TL;DR
Amul, the world’s largest dairy cooperative, has launched an AI platform called Sarlaben that gives 3.6 million farmers personalised, round-the-clock guidance on cattle health, feeding and breeding. The system is built on five decades of cooperative data covering 30 million cattle and two billion annual milk transactions.
AI meets the last mile
The platform — launched ahead of India’s AI Impact Summit 2026 and backed by the Ministry of Electronics and Information Technology — represents one of the largest real-world AI deployments in agriculture. Unlike most agri-tech ventures that collect data first and build products second, Amul already had the data. Its Automatic Milk Collection System processes over two billion milk procurement transactions annually, while veterinary records from more than 1,200 doctors cover nearly 30 million cattle.

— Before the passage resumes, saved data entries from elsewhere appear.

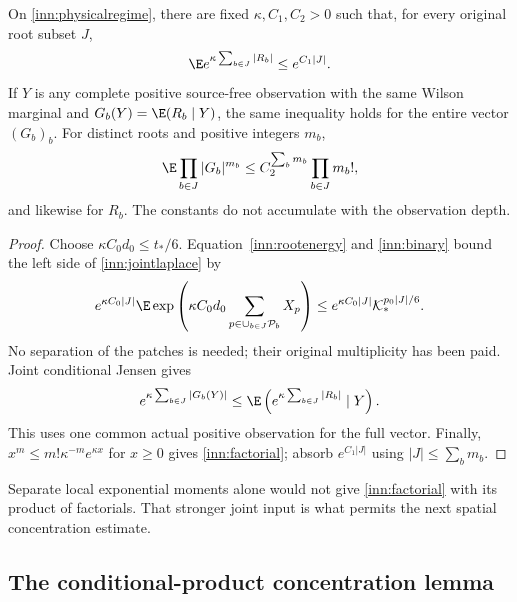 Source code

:\begin{lemma}
\label{inn:jointmoments}
On \eqref{inn:physicalregime}, there are fixed $\kappa,C_1,C_2>0$ such that, for every original root subset $J$,
\begin{equation}
 \E e^{\kappa\sum_{b\in J}|R_b|}\le e^{C_1|J|}.
 \label{inn:jointlaplace}
\end{equation}
If $Y$ is any complete positive source-free observation with the same Wilson marginal and $G_b(Y)=\E(R_b\mid Y)$, the same inequality holds for the entire vector $(G_b)_b$. For distinct roots and positive integers $m_b$,
\begin{equation}
 \E\prod_{b\in J}|G_b|^{m_b}
 \le C_2^{\sum_bm_b}\prod_{b\in J}m_b!,
 \label{inn:factorial}
\end{equation}
and likewise for $R_b$. The constants do not accumulate with the observation depth.
\end{lemma}
\begin{proof}
Choose $\kappa C_0d_0\le t_*/6$. Equation~\eqref{inn:rootenergy} and \eqref{inn:binary} bound the left side of \eqref{inn:jointlaplace} by
\[
 e^{\kappa C_0|J|}
 \E\exp\left(\kappa C_0d_0
                \sum_{p\in\cup_{b\in J}{\cal P}_b}X_p\right)
 \le e^{\kappa C_0|J|}{\cal K}_*^{p_0|J|/6}.
\]
No separation of the patches is needed; their original multiplicity has been paid. Joint conditional Jensen gives
\[
 e^{\kappa\sum_{b\in J}|G_b(Y)|}
 \le \E\left(e^{\kappa\sum_{b\in J}|R_b|}\mid Y\right).
\]
This uses one common actual positive observation for the full vector. Finally,
$x^m\le m!\kappa^{-m}e^{\kappa x}$ for $x\ge0$ gives \eqref{inn:factorial}; absorb $e^{C_1|J|}$ using $|J|\le\sum_bm_b$.
\end{proof}

Separate local exponential moments alone would not give \eqref{inn:factorial} with its product of factorials. That stronger joint input is what permits the next spatial concentration estimate.

\subsection{The conditional-product concentration lemma}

Sarlaben is accessible via the Amul Farmer mobile app (over one million Android and iOS downloads) and through voice calls for farmers using feature phones or landlines. The system offers cattle-specific guidance — from disease detection to feeding schedules — drawing on individual animal records that include feed intake, disease history and milking status.
“Amul AI is about taking dependable, verified information directly to the farmer — instantly and in a language they are comfortable with,” said Jayen Mehta, Managing Director of the Gujarat Cooperative Milk Marketing Federation.
India’s productivity problem
India produces more milk than any country — 347.87 million tonnes in 2024-25, more than double the US output — but its per-animal yield remains among the lowest globally. The reasons are structural: small herd sizes, poor-quality feed, limited rural veterinary access, and low awareness of modern husbandry practices.
The platform is initially available in Gujarati and built on the government’s Bhashini multilingual framework, which could extend support to 20 Indian languages across Amul’s presence in 20,000 villages in 20 states.
The cooperative advantage
Saswata Narayan Biswas, Director of the Institute of Rural Management in Anand, described the deployment as “not a technology upgrade, but an instrument of inclusive rural transformation.” The cooperative’s five-decade data infrastructure — covering breeding records, satellite imagery for fodder mapping, and a national cattle census — gives the AI a foundation that most private agri-tech startups would struggle to replicate.
Looking forward
The harder question is reach. Farmers already comfortable with smartphones and Amul’s digital systems will benefit first. Whether voice-based access and dialect support can close the gap for the most isolated producers — those with the greatest information deficit — will determine if this is a genuine shift in rural farming or a tool that primarily serves those already connected.